Why Bigelow passed on NASA bid for new ISS module

Capitalism in space: In an interview this week, Robert Bigelow provided his reasons for not bidding on the NASA agreement to build additional modules for ISS, won by passed on NASA bid for new ISS module, won by Axiom this week.

In a Jan. 28 interview, Robert Bigelow said his company decided not to bid on a NASA competition for access to an ISS docking port for a commercial module because the funding NASA offered for doing so was too low. NASA announced Jan. 27 it selected Axiom Space to use the port through its Next Space Technologies for Exploration Partnerships (NextSTEP) program.

When NASA issued the request for proposal in June for the docking port, NASA said it projected making $561 million available for both the docking port solicitation and a separate one to support development of a free-flying commercial facility. “That was asking just too much” of the company, Bigelow said. “So we told NASA we had to bow out.”

NASA now appears willing to separate the free flyer from the program, meaning that it wishes to make more money available to both, something Bigelow says is necessary because at the moment he believes there are not enough customers outside NASA for any orbital space business to make a profit.
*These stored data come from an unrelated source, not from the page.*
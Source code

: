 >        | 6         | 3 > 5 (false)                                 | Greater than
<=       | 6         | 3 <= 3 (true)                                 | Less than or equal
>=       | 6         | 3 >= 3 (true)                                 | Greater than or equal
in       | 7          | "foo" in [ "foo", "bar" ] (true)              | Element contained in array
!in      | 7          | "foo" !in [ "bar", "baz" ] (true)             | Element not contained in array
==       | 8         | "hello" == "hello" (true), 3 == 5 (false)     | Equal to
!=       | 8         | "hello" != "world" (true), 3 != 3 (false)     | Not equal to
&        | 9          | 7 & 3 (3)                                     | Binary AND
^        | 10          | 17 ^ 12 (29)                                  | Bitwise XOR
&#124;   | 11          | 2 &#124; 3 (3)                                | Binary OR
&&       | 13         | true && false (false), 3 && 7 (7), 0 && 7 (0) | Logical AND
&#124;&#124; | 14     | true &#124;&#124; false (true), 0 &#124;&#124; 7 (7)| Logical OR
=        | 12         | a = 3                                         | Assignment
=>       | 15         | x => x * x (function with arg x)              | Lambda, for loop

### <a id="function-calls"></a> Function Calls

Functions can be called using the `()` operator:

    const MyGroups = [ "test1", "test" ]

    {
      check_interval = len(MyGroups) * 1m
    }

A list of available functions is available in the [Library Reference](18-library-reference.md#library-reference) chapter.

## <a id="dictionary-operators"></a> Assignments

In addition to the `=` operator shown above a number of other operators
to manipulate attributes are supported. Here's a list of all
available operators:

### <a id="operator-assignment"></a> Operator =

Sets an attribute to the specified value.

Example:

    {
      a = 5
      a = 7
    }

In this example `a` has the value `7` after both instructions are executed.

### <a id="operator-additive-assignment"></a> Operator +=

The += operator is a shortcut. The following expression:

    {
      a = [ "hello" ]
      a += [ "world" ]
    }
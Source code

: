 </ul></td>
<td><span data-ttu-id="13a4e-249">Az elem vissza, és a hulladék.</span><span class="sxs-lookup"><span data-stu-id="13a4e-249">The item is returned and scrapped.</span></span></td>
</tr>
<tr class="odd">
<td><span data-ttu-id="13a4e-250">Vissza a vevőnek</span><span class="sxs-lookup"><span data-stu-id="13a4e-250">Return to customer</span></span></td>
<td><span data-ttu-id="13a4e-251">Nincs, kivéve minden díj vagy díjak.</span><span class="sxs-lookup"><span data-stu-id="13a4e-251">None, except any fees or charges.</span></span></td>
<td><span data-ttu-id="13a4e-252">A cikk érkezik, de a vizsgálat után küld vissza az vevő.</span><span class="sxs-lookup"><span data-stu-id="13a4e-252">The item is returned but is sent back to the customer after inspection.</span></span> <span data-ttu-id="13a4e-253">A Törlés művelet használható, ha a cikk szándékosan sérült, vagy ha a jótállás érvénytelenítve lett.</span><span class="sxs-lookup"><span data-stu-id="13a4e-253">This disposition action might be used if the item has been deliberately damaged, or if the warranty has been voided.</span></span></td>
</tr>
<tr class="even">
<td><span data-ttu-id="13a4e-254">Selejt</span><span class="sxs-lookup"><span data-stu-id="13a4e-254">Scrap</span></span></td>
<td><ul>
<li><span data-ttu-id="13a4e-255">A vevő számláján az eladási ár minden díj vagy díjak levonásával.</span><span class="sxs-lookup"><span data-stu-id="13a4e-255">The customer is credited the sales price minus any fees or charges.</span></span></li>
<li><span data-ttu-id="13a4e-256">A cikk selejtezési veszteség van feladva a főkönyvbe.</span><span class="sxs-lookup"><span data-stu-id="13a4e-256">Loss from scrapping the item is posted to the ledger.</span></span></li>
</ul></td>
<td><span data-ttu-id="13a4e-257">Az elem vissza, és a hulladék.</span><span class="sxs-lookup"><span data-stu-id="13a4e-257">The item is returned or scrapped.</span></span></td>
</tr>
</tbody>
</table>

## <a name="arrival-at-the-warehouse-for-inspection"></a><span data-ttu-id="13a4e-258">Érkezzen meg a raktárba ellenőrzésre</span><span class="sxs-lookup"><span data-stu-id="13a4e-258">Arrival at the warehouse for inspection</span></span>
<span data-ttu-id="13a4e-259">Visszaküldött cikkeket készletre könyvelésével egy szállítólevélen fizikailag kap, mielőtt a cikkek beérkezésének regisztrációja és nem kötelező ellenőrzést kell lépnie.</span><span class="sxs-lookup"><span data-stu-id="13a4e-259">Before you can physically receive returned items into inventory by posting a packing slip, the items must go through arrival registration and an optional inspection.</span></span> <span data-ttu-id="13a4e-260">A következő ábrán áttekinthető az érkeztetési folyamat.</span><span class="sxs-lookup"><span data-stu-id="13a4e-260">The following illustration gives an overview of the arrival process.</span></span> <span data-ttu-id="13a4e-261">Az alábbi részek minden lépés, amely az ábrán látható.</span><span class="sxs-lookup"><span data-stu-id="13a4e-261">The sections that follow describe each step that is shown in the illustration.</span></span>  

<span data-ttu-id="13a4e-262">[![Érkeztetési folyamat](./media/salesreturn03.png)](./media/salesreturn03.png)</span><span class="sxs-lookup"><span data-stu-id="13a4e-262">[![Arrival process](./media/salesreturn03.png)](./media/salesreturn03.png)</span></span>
On this last point I think Bigelow might be wrong. I also think it will be a mistake for NASA to provide these companies too much money. Keep them on a tight lease, force them to work efficiently so that they lower costs. This will make it easier for them to charge less to outside customers, thus widening their customer base more quickly.

If NASA gives them a blank check, it will remain the only customer, as the companies will then end up spending too much building their facilities, making it impossible for any other private customer to afford using it.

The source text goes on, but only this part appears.